Pictures paired with source code
_ _ _

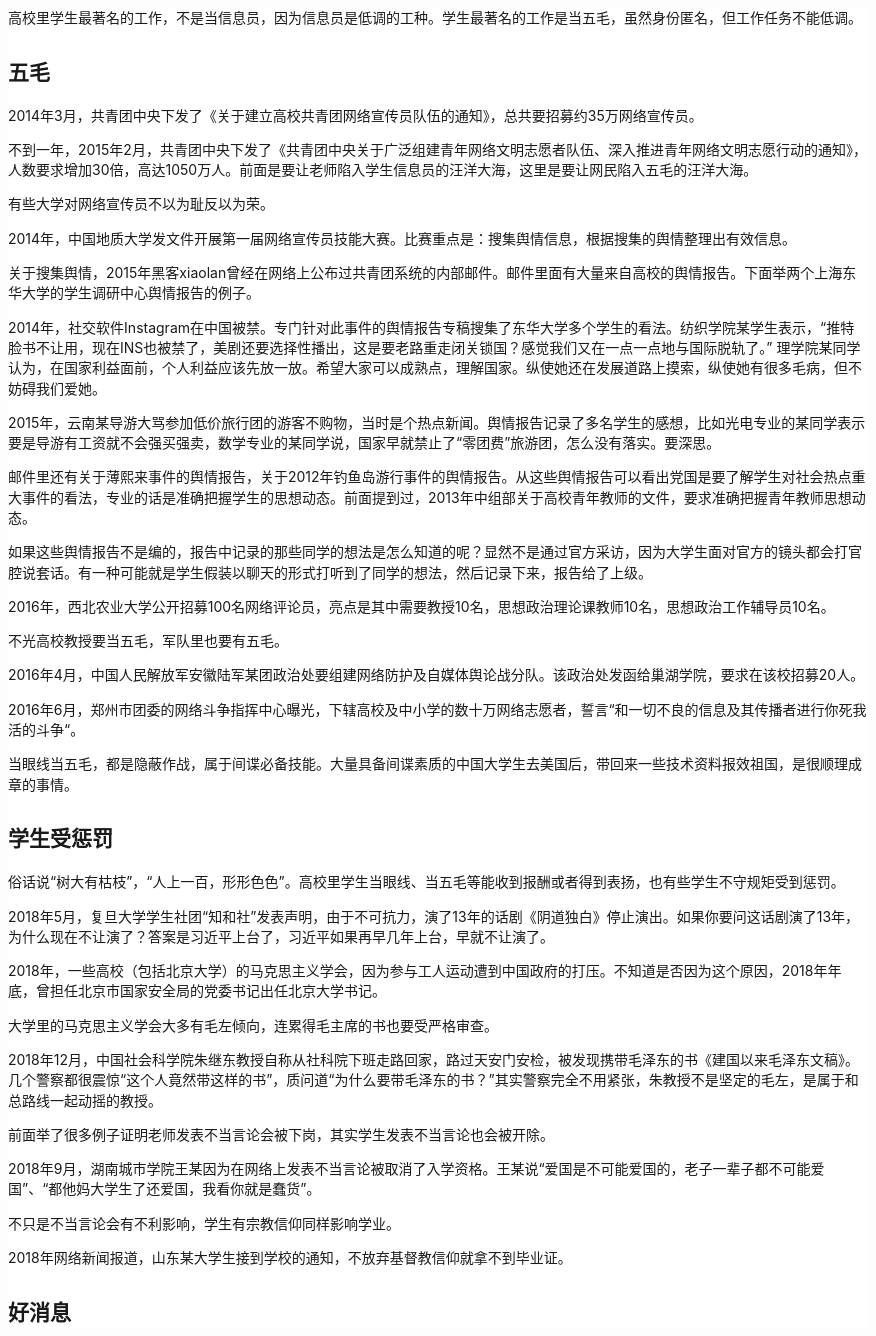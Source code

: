 高校里学生最著名的工作，不是当信息员，因为信息员是低调的工种。学生最著名的工作是当五毛，虽然身份匿名，但工作任务不能低调。

## 五毛

2014年3月，共青团中央下发了《关于建立高校共青团网络宣传员队伍的通知》，总共要招募约35万网络宣传员。

不到一年，2015年2月，共青团中央下发了《共青团中央关于广泛组建青年网络文明志愿者队伍、深入推进青年网络文明志愿行动的通知》，人数要求增加30倍，高达1050万人。前面是要让老师陷入学生信息员的汪洋大海，这里是要让网民陷入五毛的汪洋大海。

有些大学对网络宣传员不以为耻反以为荣。

2014年，中国地质大学发文件开展第一届网络宣传员技能大赛。比赛重点是：搜集舆情信息，根据搜集的舆情整理出有效信息。

关于搜集舆情，2015年黑客xiaolan曾经在网络上公布过共青团系统的内部邮件。邮件里面有大量来自高校的舆情报告。下面举两个上海东华大学的学生调研中心舆情报告的例子。

2014年，社交软件Instagram在中国被禁。专门针对此事件的舆情报告专稿搜集了东华大学多个学生的看法。纺织学院某学生表示，“推特脸书不让用，现在INS也被禁了，美剧还要选择性播出，这是要老路重走闭关锁国？感觉我们又在一点一点地与国际脱轨了。” 理学院某同学认为，在国家利益面前，个人利益应该先放一放。希望大家可以成熟点，理解国家。纵使她还在发展道路上摸索，纵使她有很多毛病，但不妨碍我们爱她。

2015年，云南某导游大骂参加低价旅行团的游客不购物，当时是个热点新闻。舆情报告记录了多名学生的感想，比如光电专业的某同学表示要是导游有工资就不会强买强卖，数学专业的某同学说，国家早就禁止了“零团费”旅游团，怎么没有落实。要深思。

邮件里还有关于薄熙来事件的舆情报告，关于2012年钓鱼岛游行事件的舆情报告。从这些舆情报告可以看出党国是要了解学生对社会热点重大事件的看法，专业的话是准确把握学生的思想动态。前面提到过，2013年中组部关于高校青年教师的文件，要求准确把握青年教师思想动态。

如果这些舆情报告不是编的，报告中记录的那些同学的想法是怎么知道的呢？显然不是通过官方采访，因为大学生面对官方的镜头都会打官腔说套话。有一种可能就是学生假装以聊天的形式打听到了同学的想法，然后记录下来，报告给了上级。

2016年，西北农业大学公开招募100名网络评论员，亮点是其中需要教授10名，思想政治理论课教师10名，思想政治工作辅导员10名。

不光高校教授要当五毛，军队里也要有五毛。

2016年4月，中国人民解放军安徽陆军某团政治处要组建网络防护及自媒体舆论战分队。该政治处发函给巢湖学院，要求在该校招募20人。

2016年6月，郑州市团委的网络斗争指挥中心曝光，下辖高校及中小学的数十万网络志愿者，誓言“和一切不良的信息及其传播者进行你死我活的斗争“。

当眼线当五毛，都是隐蔽作战，属于间谍必备技能。大量具备间谍素质的中国大学生去美国后，带回来一些技术资料报效祖国，是很顺理成章的事情。

## 学生受惩罚

俗话说“树大有枯枝”，“人上一百，形形色色”。高校里学生当眼线、当五毛等能收到报酬或者得到表扬，也有些学生不守规矩受到惩罚。

2018年5月，复旦大学学生社团“知和社”发表声明，由于不可抗力，演了13年的话剧《阴道独白》停止演出。如果你要问这话剧演了13年，为什么现在不让演了？答案是习近平上台了，习近平如果再早几年上台，早就不让演了。

2018年，一些高校（包括北京大学）的马克思主义学会，因为参与工人运动遭到中国政府的打压。不知道是否因为这个原因，2018年年底，曾担任北京市国家安全局的党委书记出任北京大学书记。

 大学里的马克思主义学会大多有毛左倾向，连累得毛主席的书也要受严格审查。

2018年12月，中国社会科学院朱继东教授自称从社科院下班走路回家，路过天安门安检，被发现携带毛泽东的书《建国以来毛泽东文稿》。几个警察都很震惊“这个人竟然带这样的书”，质问道“为什么要带毛泽东的书？”其实警察完全不用紧张，朱教授不是坚定的毛左，是属于和总路线一起动摇的教授。

前面举了很多例子证明老师发表不当言论会被下岗，其实学生发表不当言论也会被开除。

2018年9月，湖南城市学院王某因为在网络上发表不当言论被取消了入学资格。王某说“爱国是不可能爱国的，老子一辈子都不可能爱国”、“都他妈大学生了还爱国，我看你就是蠢货”。

不只是不当言论会有不利影响，学生有宗教信仰同样影响学业。

2018年网络新闻报道，山东某大学生接到学校的通知，不放弃基督教信仰就拿不到毕业证。

## 好消息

_ _ _

Go back to the data above and please quote exactly, and only, the lines from the line with "前面举了很多例子证明老师发表不当言论会被下岗，其实学生发表不当言论也会被开除。" through its last line.

__THE COMPLETED TASK__:
前面举了很多例子证明老师发表不当言论会被下岗，其实学生发表不当言论也会被开除。

2018年9月，湖南城市学院王某因为在网络上发表不当言论被取消了入学资格。王某说“爱国是不可能爱国的，老子一辈子都不可能爱国”、“都他妈大学生了还爱国，我看你就是蠢货”。

不只是不当言论会有不利影响，学生有宗教信仰同样影响学业。

2018年网络新闻报道，山东某大学生接到学校的通知，不放弃基督教信仰就拿不到毕业证。

## 好消息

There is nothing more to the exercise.